DESCRIPTION OF THE TASK: Select, from the data, each line where "travail" occurs.

DATA:

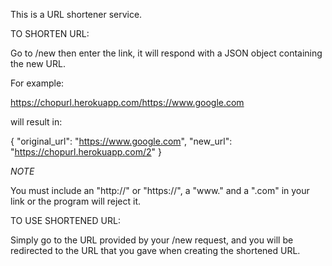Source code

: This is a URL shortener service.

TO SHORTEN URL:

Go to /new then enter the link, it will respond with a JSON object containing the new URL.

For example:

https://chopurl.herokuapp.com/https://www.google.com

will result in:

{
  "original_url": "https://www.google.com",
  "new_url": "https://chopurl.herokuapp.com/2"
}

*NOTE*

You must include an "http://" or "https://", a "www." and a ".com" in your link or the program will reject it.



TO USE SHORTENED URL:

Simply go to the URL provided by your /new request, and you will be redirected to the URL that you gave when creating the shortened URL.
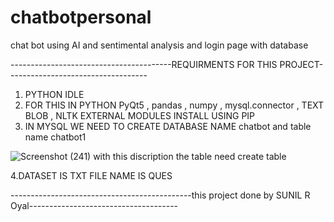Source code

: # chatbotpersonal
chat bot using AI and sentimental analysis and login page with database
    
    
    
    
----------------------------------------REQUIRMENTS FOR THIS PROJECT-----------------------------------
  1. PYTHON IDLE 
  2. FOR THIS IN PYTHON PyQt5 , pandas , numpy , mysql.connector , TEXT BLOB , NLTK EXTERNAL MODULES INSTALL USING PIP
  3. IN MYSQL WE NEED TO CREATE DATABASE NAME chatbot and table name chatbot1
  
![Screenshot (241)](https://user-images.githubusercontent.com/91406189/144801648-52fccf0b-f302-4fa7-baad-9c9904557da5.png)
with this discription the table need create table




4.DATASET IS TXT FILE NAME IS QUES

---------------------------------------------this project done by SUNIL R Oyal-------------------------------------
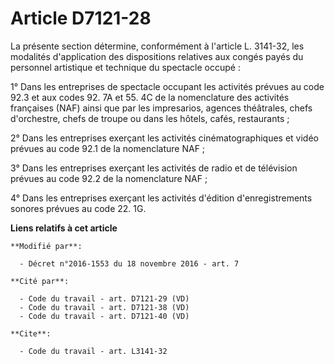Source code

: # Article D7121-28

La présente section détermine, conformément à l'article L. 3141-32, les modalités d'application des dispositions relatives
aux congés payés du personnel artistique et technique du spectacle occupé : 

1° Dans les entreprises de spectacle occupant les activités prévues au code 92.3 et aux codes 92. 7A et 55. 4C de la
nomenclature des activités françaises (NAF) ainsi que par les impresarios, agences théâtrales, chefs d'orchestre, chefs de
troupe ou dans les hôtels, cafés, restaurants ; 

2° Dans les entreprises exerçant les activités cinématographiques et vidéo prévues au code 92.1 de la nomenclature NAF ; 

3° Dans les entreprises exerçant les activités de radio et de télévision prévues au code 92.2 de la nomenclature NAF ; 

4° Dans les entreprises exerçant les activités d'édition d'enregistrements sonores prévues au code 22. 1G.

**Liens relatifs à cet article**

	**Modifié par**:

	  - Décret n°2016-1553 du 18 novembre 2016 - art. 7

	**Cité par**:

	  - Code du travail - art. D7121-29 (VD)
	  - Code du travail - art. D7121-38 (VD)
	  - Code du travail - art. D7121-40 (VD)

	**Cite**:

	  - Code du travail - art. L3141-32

...

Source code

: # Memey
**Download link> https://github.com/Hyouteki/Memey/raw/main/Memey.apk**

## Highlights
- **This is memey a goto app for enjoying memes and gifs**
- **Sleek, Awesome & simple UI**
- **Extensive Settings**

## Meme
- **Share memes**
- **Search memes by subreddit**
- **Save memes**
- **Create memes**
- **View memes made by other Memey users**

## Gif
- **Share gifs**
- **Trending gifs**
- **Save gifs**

...

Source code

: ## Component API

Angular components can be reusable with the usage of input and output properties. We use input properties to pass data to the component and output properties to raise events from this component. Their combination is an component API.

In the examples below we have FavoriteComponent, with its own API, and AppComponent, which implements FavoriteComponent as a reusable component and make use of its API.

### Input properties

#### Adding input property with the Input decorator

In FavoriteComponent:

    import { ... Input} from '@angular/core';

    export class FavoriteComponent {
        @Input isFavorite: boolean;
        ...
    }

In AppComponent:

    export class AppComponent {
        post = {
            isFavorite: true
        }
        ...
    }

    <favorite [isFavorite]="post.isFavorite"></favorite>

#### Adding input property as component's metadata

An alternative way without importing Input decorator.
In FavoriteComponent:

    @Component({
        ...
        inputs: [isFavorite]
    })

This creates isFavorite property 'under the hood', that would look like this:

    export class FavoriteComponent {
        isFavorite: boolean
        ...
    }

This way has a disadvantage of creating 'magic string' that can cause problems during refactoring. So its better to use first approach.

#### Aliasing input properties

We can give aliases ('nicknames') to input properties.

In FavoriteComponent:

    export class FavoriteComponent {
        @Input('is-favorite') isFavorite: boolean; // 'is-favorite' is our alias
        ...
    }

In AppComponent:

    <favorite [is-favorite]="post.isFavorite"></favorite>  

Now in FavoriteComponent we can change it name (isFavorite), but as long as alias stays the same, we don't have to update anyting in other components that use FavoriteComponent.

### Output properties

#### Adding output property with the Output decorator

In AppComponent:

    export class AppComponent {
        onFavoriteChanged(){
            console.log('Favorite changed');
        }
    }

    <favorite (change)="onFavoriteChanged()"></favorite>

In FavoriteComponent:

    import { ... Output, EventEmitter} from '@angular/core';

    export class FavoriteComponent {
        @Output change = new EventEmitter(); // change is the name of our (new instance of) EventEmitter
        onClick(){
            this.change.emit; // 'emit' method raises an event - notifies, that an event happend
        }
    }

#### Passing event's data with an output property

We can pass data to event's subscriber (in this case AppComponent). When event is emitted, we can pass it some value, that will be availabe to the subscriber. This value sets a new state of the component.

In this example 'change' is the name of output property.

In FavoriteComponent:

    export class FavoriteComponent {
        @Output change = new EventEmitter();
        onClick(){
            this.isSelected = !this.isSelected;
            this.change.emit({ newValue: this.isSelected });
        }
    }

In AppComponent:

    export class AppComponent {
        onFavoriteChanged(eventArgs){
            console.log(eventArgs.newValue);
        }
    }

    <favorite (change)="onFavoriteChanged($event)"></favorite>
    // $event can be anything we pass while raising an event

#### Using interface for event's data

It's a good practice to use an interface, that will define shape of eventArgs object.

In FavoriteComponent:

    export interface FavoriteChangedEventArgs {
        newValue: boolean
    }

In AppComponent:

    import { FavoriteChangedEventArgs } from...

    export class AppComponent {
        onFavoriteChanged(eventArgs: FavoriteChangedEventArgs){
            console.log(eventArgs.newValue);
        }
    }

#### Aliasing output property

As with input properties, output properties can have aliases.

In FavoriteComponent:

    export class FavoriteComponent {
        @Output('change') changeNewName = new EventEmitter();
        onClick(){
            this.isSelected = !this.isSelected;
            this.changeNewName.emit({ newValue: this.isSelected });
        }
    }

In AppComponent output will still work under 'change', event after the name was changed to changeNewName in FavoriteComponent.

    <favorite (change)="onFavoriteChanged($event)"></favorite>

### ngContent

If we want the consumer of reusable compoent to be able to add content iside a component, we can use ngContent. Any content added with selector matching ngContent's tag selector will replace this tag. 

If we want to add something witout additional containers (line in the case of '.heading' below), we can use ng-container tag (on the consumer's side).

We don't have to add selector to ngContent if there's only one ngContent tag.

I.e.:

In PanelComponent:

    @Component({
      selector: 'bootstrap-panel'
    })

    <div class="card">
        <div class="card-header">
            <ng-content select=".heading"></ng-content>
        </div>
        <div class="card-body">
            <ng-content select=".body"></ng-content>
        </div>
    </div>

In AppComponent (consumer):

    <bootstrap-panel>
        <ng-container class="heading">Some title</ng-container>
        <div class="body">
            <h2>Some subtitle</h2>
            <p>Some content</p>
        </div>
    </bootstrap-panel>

TASK SOLUTION:
	  - Code du travail - art. D7121-29 (VD)
	  - Code du travail - art. D7121-38 (VD)
	  - Code du travail - art. D7121-40 (VD)
	  - Code du travail - art. L3141-32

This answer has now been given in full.